- _Task_
Exactly and in full, give the records again.

- _Data listing_
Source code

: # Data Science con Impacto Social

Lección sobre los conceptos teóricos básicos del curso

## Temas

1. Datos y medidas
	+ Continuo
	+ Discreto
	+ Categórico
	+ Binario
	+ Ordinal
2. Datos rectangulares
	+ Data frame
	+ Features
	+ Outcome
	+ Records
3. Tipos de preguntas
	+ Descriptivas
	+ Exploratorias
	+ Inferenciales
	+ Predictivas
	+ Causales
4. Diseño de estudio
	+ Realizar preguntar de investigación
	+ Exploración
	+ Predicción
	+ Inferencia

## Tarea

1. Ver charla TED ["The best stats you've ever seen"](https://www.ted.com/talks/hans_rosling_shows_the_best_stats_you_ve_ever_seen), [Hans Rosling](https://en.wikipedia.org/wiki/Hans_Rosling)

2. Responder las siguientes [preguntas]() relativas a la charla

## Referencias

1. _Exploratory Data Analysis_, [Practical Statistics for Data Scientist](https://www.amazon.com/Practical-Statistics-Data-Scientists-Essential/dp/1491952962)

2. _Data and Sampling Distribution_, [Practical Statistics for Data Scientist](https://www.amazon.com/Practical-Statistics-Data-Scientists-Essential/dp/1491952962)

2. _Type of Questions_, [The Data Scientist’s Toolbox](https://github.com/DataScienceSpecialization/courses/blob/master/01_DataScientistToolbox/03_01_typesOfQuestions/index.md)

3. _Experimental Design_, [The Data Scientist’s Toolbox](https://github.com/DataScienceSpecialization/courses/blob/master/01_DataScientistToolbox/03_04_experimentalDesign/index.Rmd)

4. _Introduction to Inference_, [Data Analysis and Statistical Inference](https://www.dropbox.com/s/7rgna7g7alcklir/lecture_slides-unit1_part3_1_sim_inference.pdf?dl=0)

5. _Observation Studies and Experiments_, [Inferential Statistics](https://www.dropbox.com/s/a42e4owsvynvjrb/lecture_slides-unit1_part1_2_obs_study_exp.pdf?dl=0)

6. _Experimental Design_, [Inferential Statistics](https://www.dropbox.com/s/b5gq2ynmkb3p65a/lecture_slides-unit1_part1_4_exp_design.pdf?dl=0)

- _Answer space_
Source code

: # Data Science con Impacto Social

Lección sobre los conceptos teóricos básicos del curso

## Temas

1. Datos y medidas
	+ Continuo
	+ Discreto
	+ Categórico
	+ Binario
	+ Ordinal
2. Datos rectangulares
	+ Data frame
	+ Features
	+ Outcome
	+ Records
3. Tipos de preguntas
	+ Descriptivas
	+ Exploratorias
	+ Inferenciales
	+ Predictivas
	+ Causales
4. Diseño de estudio
	+ Realizar preguntar de investigación
	+ Exploración
	+ Predicción
	+ Inferencia

## Tarea

1. Ver charla TED ["The best stats you've ever seen"](https://www.ted.com/talks/hans_rosling_shows_the_best_stats_you_ve_ever_seen), [Hans Rosling](https://en.wikipedia.org/wiki/Hans_Rosling)

2. Responder las siguientes [preguntas]() relativas a la charla

## Referencias

1. _Exploratory Data Analysis_, [Practical Statistics for Data Scientist](https://www.amazon.com/Practical-Statistics-Data-Scientists-Essential/dp/1491952962)

2. _Data and Sampling Distribution_, [Practical Statistics for Data Scientist](https://www.amazon.com/Practical-Statistics-Data-Scientists-Essential/dp/1491952962)

2. _Type of Questions_, [The Data Scientist’s Toolbox](https://github.com/DataScienceSpecialization/courses/blob/master/01_DataScientistToolbox/03_01_typesOfQuestions/index.md)

3. _Experimental Design_, [The Data Scientist’s Toolbox](https://github.com/DataScienceSpecialization/courses/blob/master/01_DataScientistToolbox/03_04_experimentalDesign/index.Rmd)

4. _Introduction to Inference_, [Data Analysis and Statistical Inference](https://www.dropbox.com/s/7rgna7g7alcklir/lecture_slides-unit1_part3_1_sim_inference.pdf?dl=0)

5. _Observation Studies and Experiments_, [Inferential Statistics](https://www.dropbox.com/s/a42e4owsvynvjrb/lecture_slides-unit1_part1_2_obs_study_exp.pdf?dl=0)

6. _Experimental Design_, [Inferential Statistics](https://www.dropbox.com/s/b5gq2ynmkb3p65a/lecture_slides-unit1_part1_4_exp_design.pdf?dl=0)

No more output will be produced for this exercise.